Historical archive

Excludes exploration and production companies from the Government Pension Fund Global

Historical archive

Published under: Solberg's Government

Publisher: Ministry of Finance

The Government is proposing to exclude companies classified as exploration and production companies within the energy sector from the Government Pension Fund Global to reduce the aggregate oil price risk in the Norwegian economy.

– The objective is to reduce the vulnerability of our common wealth to a permanent oil price decline. Hence, it is more accurate to sell companies which explore and produce oil and gas, rather than selling a broadly diversified energy sector, says the Minister of Finance, Siv Jensen.

Companies classified as exploration and production companies by the index provider FTSE Russell will be excluded from the GPFG’s benchmark index and investment universe. The proposal will serve to reduce the aggregate concentration risk associated with this type of activities in the Norwegian economy.

Like the advice from Norges Bank, this assessment does not reflect any specific view on the oil price, future profitability or sustainability of the petroleum sector. This assessment is thus independent of the government’s current petroleum policy, which remains unchanged.

– The oil industry will be an important and major industry in Norway for many years to come. The state’s revenues from the continental shelf are, as a general rule, a consequence of the profitability of exploration and production activities.
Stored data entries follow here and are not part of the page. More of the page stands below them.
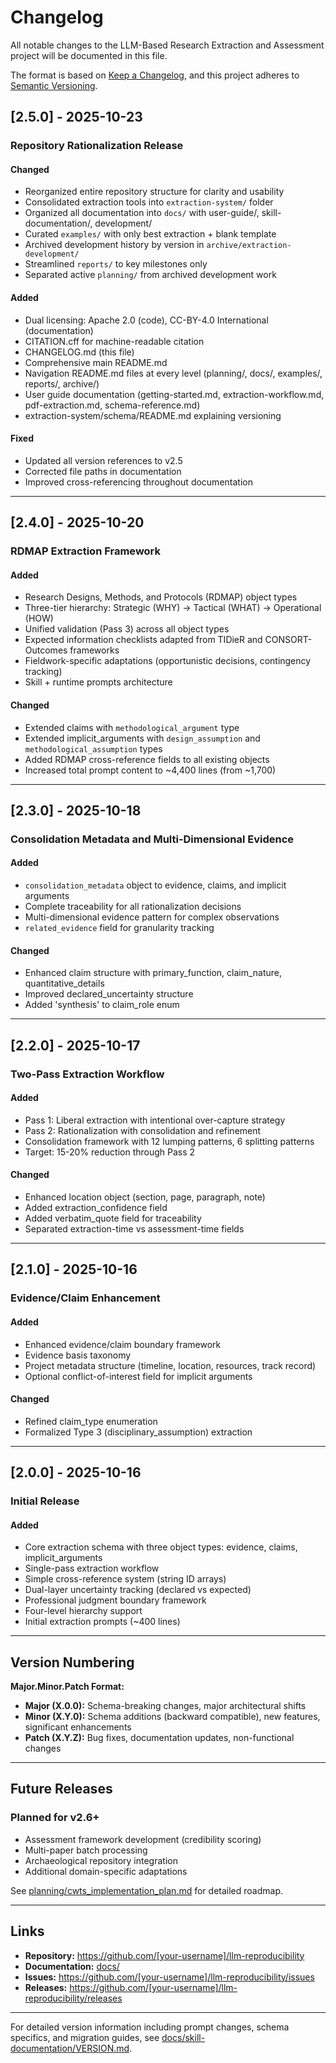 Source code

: # Changelog

All notable changes to the LLM-Based Research Extraction and Assessment project will be documented in this file.

The format is based on [Keep a Changelog](https://keepachangelog.com/en/1.0.0/),
and this project adheres to [Semantic Versioning](https://semver.org/spec/v2.0.0.html).

## [2.5.0] - 2025-10-23

### Repository Rationalization Release

#### Changed
- Reorganized entire repository structure for clarity and usability
- Consolidated extraction tools into `extraction-system/` folder
- Organized all documentation into `docs/` with user-guide/, skill-documentation/, development/
- Curated `examples/` with only best extraction + blank template
- Archived development history by version in `archive/extraction-development/`
- Streamlined `reports/` to key milestones only
- Separated active `planning/` from archived development work

#### Added
- Dual licensing: Apache 2.0 (code), CC-BY-4.0 International (documentation)
- CITATION.cff for machine-readable citation
- CHANGELOG.md (this file)
- Comprehensive main README.md
- Navigation README.md files at every level (planning/, docs/, examples/, reports/, archive/)
- User guide documentation (getting-started.md, extraction-workflow.md, pdf-extraction.md, schema-reference.md)
- extraction-system/schema/README.md explaining versioning

#### Fixed
- Updated all version references to v2.5
- Corrected file paths in documentation
- Improved cross-referencing throughout documentation

---

## [2.4.0] - 2025-10-20

### RDMAP Extraction Framework

#### Added
- Research Designs, Methods, and Protocols (RDMAP) object types
- Three-tier hierarchy: Strategic (WHY) → Tactical (WHAT) → Operational (HOW)
- Unified validation (Pass 3) across all object types
- Expected information checklists adapted from TIDieR and CONSORT-Outcomes frameworks
- Fieldwork-specific adaptations (opportunistic decisions, contingency tracking)
- Skill + runtime prompts architecture

#### Changed
- Extended claims with `methodological_argument` type
- Extended implicit_arguments with `design_assumption` and `methodological_assumption` types
- Added RDMAP cross-reference fields to all existing objects
- Increased total prompt content to ~4,400 lines (from ~1,700)

---

## [2.3.0] - 2025-10-18

### Consolidation Metadata and Multi-Dimensional Evidence

#### Added
- `consolidation_metadata` object to evidence, claims, and implicit arguments
- Complete traceability for all rationalization decisions
- Multi-dimensional evidence pattern for complex observations
- `related_evidence` field for granularity tracking

#### Changed
- Enhanced claim structure with primary_function, claim_nature, quantitative_details
- Improved declared_uncertainty structure
- Added 'synthesis' to claim_role enum

---

## [2.2.0] - 2025-10-17

### Two-Pass Extraction Workflow

#### Added
- Pass 1: Liberal extraction with intentional over-capture strategy
- Pass 2: Rationalization with consolidation and refinement
- Consolidation framework with 12 lumping patterns, 6 splitting patterns
- Target: 15-20% reduction through Pass 2

#### Changed
- Enhanced location object (section, page, paragraph, note)
- Added extraction_confidence field
- Added verbatim_quote field for traceability
- Separated extraction-time vs assessment-time fields

---

## [2.1.0] - 2025-10-16

### Evidence/Claim Enhancement

#### Added
- Enhanced evidence/claim boundary framework
- Evidence basis taxonomy
- Project metadata structure (timeline, location, resources, track record)
- Optional conflict-of-interest field for implicit arguments

#### Changed
- Refined claim_type enumeration
- Formalized Type 3 (disciplinary_assumption) extraction

---

## [2.0.0] - 2025-10-16

### Initial Release

#### Added
- Core extraction schema with three object types: evidence, claims, implicit_arguments
- Single-pass extraction workflow
- Simple cross-reference system (string ID arrays)
- Dual-layer uncertainty tracking (declared vs expected)
- Professional judgment boundary framework
- Four-level hierarchy support
- Initial extraction prompts (~400 lines)

---

## Version Numbering

**Major.Minor.Patch Format:**

- **Major (X.0.0):** Schema-breaking changes, major architectural shifts
- **Minor (X.Y.0):** Schema additions (backward compatible), new features, significant enhancements
- **Patch (X.Y.Z):** Bug fixes, documentation updates, non-functional changes

---

## Future Releases

### Planned for v2.6+
- Assessment framework development (credibility scoring)
- Multi-paper batch processing
- Archaeological repository integration
- Additional domain-specific adaptations

See [planning/cwts_implementation_plan.md](planning/cwts_implementation_plan.md) for detailed roadmap.

---

## Links

- **Repository:** https://github.com/[your-username]/llm-reproducibility
- **Documentation:** [docs/](docs/)
- **Issues:** https://github.com/[your-username]/llm-reproducibility/issues
- **Releases:** https://github.com/[your-username]/llm-reproducibility/releases

---

For detailed version information including prompt changes, schema specifics, and migration guides, see [docs/skill-documentation/VERSION.md](docs/skill-documentation/VERSION.md).

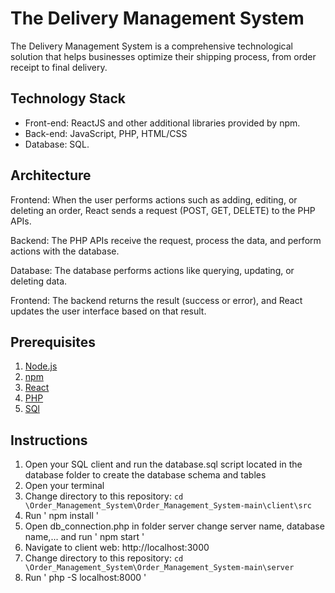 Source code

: # The Delivery Management System

The Delivery Management System is a comprehensive technological solution that helps
businesses optimize their shipping process, from order receipt to final delivery.

## Technology Stack
- Front-end: ReactJS and other additional libraries provided by npm.
- Back-end: JavaScript, PHP, HTML/CSS
- Database: SQL.

## Architecture
Frontend: When the user performs actions such as adding, editing, or deleting an order, React sends a request (POST, GET, DELETE) to the PHP APIs.

Backend: The PHP APIs receive the request, process the data, and perform actions with the database.

Database: The database performs actions like querying, updating, or deleting data.

Frontend: The backend returns the result (success or error), and React updates the user interface based on that result.

## Prerequisites

  1. [Node.js](https://nodejs.org/)
  2. [npm](https://www.npmjs.com/)
  3. [React]( https://reactjs.org/)
  4. [PHP](https://www.php.net/downloads.php)
  5. [SQl](https://learn.microsoft.com/en-us/ssms/download-sql-server-management-studio-ssms)

## Instructions
  1. Open your SQL client and run the database.sql script located in the database folder to create the database schema and tables
  2. Open your terminal
  3. Change directory to this repository: `cd \Order_Management_System\Order_Management_System-main\client\src`
  4. Run ' npm install '
  5. Open db_connection.php in folder server change server name, database name,... and  run ' npm start ' 
  6. Navigate to client web: http://localhost:3000
  7. Change directory to this repository: `cd \Order_Management_System\Order_Management_System-main\server`
  8. Run ' php -S localhost:8000 '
Therefore this measure is about diversification.

Exploration and production companies will be phased out from the Fund gradually over time, and plans will be prepared in consultation with Norges Bank, after the Storting’s deliberation of the white paper, published today.

A permanent reduction in the oil price will have long-term implications for public finances. An exclusion of energy stocks in the GPFG will serve to further reduce the oil price risk, but the effect appears to be limited. We have high capacity to take on such risk, and the oil price risk has been significantly reduced over time, because a large portion of the oil and gas resources has been extracted from the Norwegian continental shelf and converted into a broadly diversified financial wealth abroad.

The energy sector is a broad sector, and comprises integrated companies with businesses throughout the value chain as well as pure play renewable energy companies.

– It is anticipated that almost all of the growth in listed renewable energy over the next decade will be driven by companies that do not have renewable energy as their main business. The Fund should be able to participate in this growth, says the Minister of Finance.

Climate risk is an important financial risk factor for the GPFG, and will over time have an impact on several of the companies in which the GPFG is invested. The Ministry of Finance will ask Norges Bank to review its efforts relating to climate risk in the GPFG, with a view of strengthening efforts in relation to those individual companies accounting for the largest contributions to the climate risk associated with the Fund.

The Government do not plan to sell shares in the State’s Direct Financial Interest (SDFI) or in Equinor in order to reduce the state’s oil price risk.

The decision is based on the advice and assessments of Norges Bank and an expert group, as well as the public consultations of these. The assessments of the Ministry are discussed in the white paper to the Storting Energy Stocks in the Government Pension Fund, published today.


In November 2017, Norges Bank advised the Ministry of Finance to exclude the oil and gas sector from the benchmark index for the GPFG, in order to reduce the oil price risk associated with the state’s wealth.

Against the background of the advice from Norges Bank, the Ministry of Finance appointed an expert group chaired by Professor and Rector of the Norwegian School of Economics, Øystein Thøgersen. Based on an overall assessment, the expert group takes the view that the GPFG should remain invested in energy stocks.

The issue has been circulated for public consultation. Many of the bodies invited to submit consultative comments appear to agree with the assessment of the expert group that the economic impact of Norges Bank’s proposal on oil price risk in the Norwegian economy would be limited, but there are nonetheless diverging opinions as to whether the energy sector should be excluded from the GPFG. Whilst a number of the consultative comments emphasise that it would be a step in the right direction, others note that it may undermine the financial objective of the Fund and encompass companies with major and expanding renewable energy operations.